Records for processing:
# # #
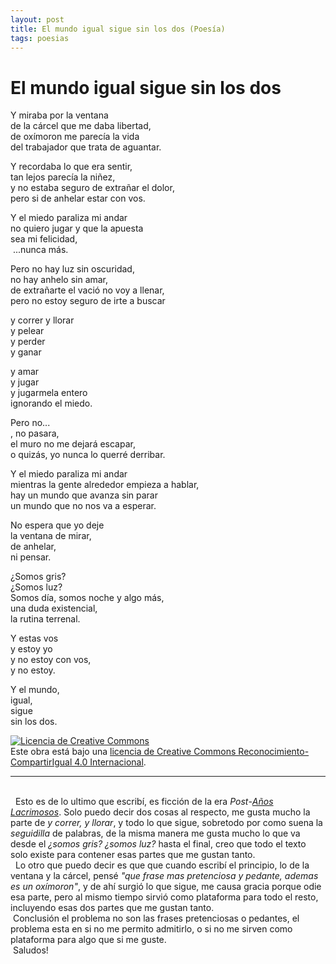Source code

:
 ```yaml
---
layout: post
title: El mundo igual sigue sin los dos (Poesía)
tags: poesias
---
```


# El mundo igual sigue sin los dos

Y miraba por la ventana<br/>
de la cárcel que me daba libertad,<br/>
de oxímoron me parecía la vida<br/>
del trabajador que trata de aguantar.<br/>

Y recordaba lo que era sentir,<br/>
tan lejos parecía la niñez,<br/>
y no estaba seguro de extrañar el dolor,<br/>
pero si de anhelar estar con vos.<br/>

Y el miedo paraliza mi andar<br/>
no quiero jugar y que la apuesta<br/>
sea mi felicidad,<br/>
&nbsp;...nunca más.<br/>

Pero no hay luz sin oscuridad,<br/>
no hay anhelo sin amar,<br/>
de extrañarte el vació no voy a llenar,<br/>
pero no estoy seguro de irte a buscar<br/>

y correr y llorar<br/>
y pelear<br/>
y perder<br/>
y ganar<br/>

y amar<br/>
y jugar<br/>
y jugarmela entero<br/>
ignorando el miedo.<br/>

Pero no...<br/>
, no pasara,<br/>
el muro no me dejará escapar,<br/>
o quizás, yo nunca lo querré derribar.<br/>

Y el miedo paraliza mi andar<br/>
mientras la gente alrededor empieza a hablar,<br/>
hay un mundo que avanza sin parar<br/>
un mundo que no nos va a esperar.<br/>

No espera que yo deje<br/>
la ventana de mirar,<br/>
de anhelar,<br/>
ni pensar.<br/>

¿Somos gris?<br/>
¿Somos luz?<br/>
Somos día, somos noche y algo más,<br/>
una duda existencial,<br/>
la rutina terrenal.<br/>

Y estas vos<br/>
 y estoy yo<br/>
y no estoy con vos,<br/>
y no estoy.<br/>

Y el mundo, <br/>
igual,<br/>
sigue<br/>
sin los dos.<br/>

<a rel="license" href="http://creativecommons.org/licenses/by-sa/4.0/"><img alt="Licencia de Creative Commons" style="border-width:0" src="https://i.creativecommons.org/l/by-sa/4.0/88x31.png" /></a><br />Este obra está bajo una <a rel="license" href="http://creativecommons.org/licenses/by-sa/4.0/">licencia de Creative Commons Reconocimiento-CompartirIgual 4.0 Internacional</a>.

---
<br/>&nbsp; Esto es de lo ultimo que escribí, es ficción de la era _Post_-[_Años Lacrimosos_](https://calevin.github.io/Sobre-Los-A%C3%B1os-Lacrimosos/). Solo puedo decir dos cosas al respecto, me gusta mucho la parte de _y correr, y llorar_, y todo lo que sigue, sobretodo por como suena la _seguidilla_ de palabras, de la misma manera me gusta mucho lo que va desde el _¿somos gris? ¿somos luz?_ hasta el final, creo que todo el texto solo existe para contener esas partes que me gustan tanto.<br/>&nbsp; Lo otro que puedo decir es que que cuando escribí el principio, lo de la ventana y la cárcel, pensé _"que frase mas pretenciosa y pedante, ademas es un oxímoron"_, y de ahí surgió lo que sigue, me causa gracia porque odie esa parte, pero al mismo tiempo sirvió como plataforma para todo el resto, incluyendo esas dos partes que me gustan tanto.<br/>&nbsp;Conclusión el problema no son las frases pretenciosas o pedantes, el problema esta en si no me permito admitirlo, o si no me sirven como plataforma para algo que si me guste.<br/>&nbsp;Saludos!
# # #
Task objective:
Collect every line above that contains the word "https".

Task result:
<a rel="license" href="http://creativecommons.org/licenses/by-sa/4.0/"><img alt="Licencia de Creative Commons" style="border-width:0" src="https://i.creativecommons.org/l/by-sa/4.0/88x31.png" /></a><br />Este obra está bajo una <a rel="license" href="http://creativecommons.org/licenses/by-sa/4.0/">licencia de Creative Commons Reconocimiento-CompartirIgual 4.0 Internacional</a>.
<br/>&nbsp; Esto es de lo ultimo que escribí, es ficción de la era _Post_-[_Años Lacrimosos_](https://calevin.github.io/Sobre-Los-A%C3%B1os-Lacrimosos/). Solo puedo decir dos cosas al respecto, me gusta mucho la parte de _y correr, y llorar_, y todo lo que sigue, sobretodo por como suena la _seguidilla_ de palabras, de la misma manera me gusta mucho lo que va desde el _¿somos gris? ¿somos luz?_ hasta el final, creo que todo el texto solo existe para contener esas partes que me gustan tanto.<br/>&nbsp; Lo otro que puedo decir es que que cuando escribí el principio, lo de la ventana y la cárcel, pensé _"que frase mas pretenciosa y pedante, ademas es un oxímoron"_, y de ahí surgió lo que sigue, me causa gracia porque odie esa parte, pero al mismo tiempo sirvió como plataforma para todo el resto, incluyendo esas dos partes que me gustan tanto.<br/>&nbsp;Conclusión el problema no son las frases pretenciosas o pedantes, el problema esta en si no me permito admitirlo, o si no me sirven como plataforma para algo que si me guste.<br/>&nbsp;Saludos!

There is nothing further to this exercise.